_Exercise objective_
Nothing in the records may be altered, so transcribe them exactly.

_Exercise data_
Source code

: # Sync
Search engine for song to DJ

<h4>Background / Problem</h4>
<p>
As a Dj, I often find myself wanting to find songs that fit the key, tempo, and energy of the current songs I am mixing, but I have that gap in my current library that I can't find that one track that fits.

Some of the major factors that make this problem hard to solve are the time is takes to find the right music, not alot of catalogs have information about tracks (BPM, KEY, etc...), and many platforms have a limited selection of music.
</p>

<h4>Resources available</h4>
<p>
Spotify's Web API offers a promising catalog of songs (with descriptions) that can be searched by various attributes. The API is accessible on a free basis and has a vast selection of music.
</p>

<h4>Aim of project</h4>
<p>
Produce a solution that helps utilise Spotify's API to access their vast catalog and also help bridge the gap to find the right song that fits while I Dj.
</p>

_Exercise result_
Source code

: # Sync
Search engine for song to DJ

<h4>Background / Problem</h4>
<p>
As a Dj, I often find myself wanting to find songs that fit the key, tempo, and energy of the current songs I am mixing, but I have that gap in my current library that I can't find that one track that fits.

Some of the major factors that make this problem hard to solve are the time is takes to find the right music, not alot of catalogs have information about tracks (BPM, KEY, etc...), and many platforms have a limited selection of music.
</p>

<h4>Resources available</h4>
<p>
Spotify's Web API offers a promising catalog of songs (with descriptions) that can be searched by various attributes. The API is accessible on a free basis and has a vast selection of music.
</p>

<h4>Aim of project</h4>
<p>
Produce a solution that helps utilise Spotify's API to access their vast catalog and also help bridge the gap to find the right song that fits while I Dj.
</p>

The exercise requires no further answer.